The same is true when any of us is baptized – child or adult. We are given a name that marks us as children of God and members of the worldwide family of faith.
I didn’t know this before, but I learned last week that some baptism liturgies avoid using the name of the person being baptized until the water is about to be applied. Worship leaders talk generically about “this child” or “these children.”
But then the pastor takes the child in her arms and asks, “By what name shall we baptize this child?”
Silly question! If the pastor doesn’t know or care about the child’s name enough to learn it before the service, why does the family want that minister baptizing their child?
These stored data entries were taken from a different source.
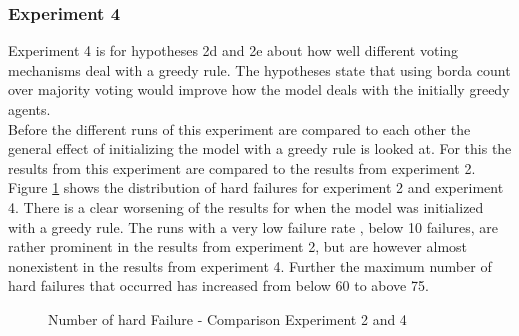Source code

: \documentclass[a4paper]{article}
\begin{document}
\subsubsection{Experiment 4}
Experiment 4 is for hypotheses 2d and 2e about how well different voting mechanisms  deal with a greedy rule. The hypotheses state 
that using borda count over majority voting would improve how the model deals with the initially greedy agents. \\
Before the different runs of this experiment are compared to each other the general effect of initializing the 
model with a greedy rule is looked at. For this the results from this 
experiment are compared to the results from experiment 2. Figure \ref{d_comp} shows the distribution of hard failures 
for experiment 2 and experiment 4. There is a clear worsening of the results for when the model was initialized with a 
greedy rule. The runs with a very low failure rate , below 10 failures, are rather prominent in the results from 
experiment 2, but are however almost nonexistent in the results from experiment 4. Further the maximum number 
of hard failures that occurred has increased from below 60 to above 75. \\
\begin{figure}[!ht]
\caption{Number of hard Failure - Comparison Experiment 2 and 4}
\label{d_comp}
\end{figure}\\
\end{document}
It seems so impersonal.
It reminds me of a story I heard of a minister in a large New York congregation who did weddings by rote. He was quite proud of it. He didn’t even go to the rehearsal. He let someone else do that. He just showed up on wedding day, was handed a folder with the names of the groom and bride, and took it from there.
But one Saturday with the bride and groom in front of him and the congregation looking on, he opened the folder … and it was empty! No names! He tried to cover. He asked the groom, “In what name do you wish to be married, young man?” The question hadn’t been talked about in the rehearsal, so the groom didn’t know what to say. The minister tried again, “By what name do you wish to be married?”
Suddenly, the earnest young fellow said loud enough for the whole church to hear, “I wish to be married in the strong name of Jesus Christ!”
If the question is asked by an egotistical or ill-prepared pastor, that’s one thing. But when it is asked during a baptism it’s something else. It becomes the occasion for name-calling … and blessing. The baptism liturgy presumes that a child is named not only by parents but by God.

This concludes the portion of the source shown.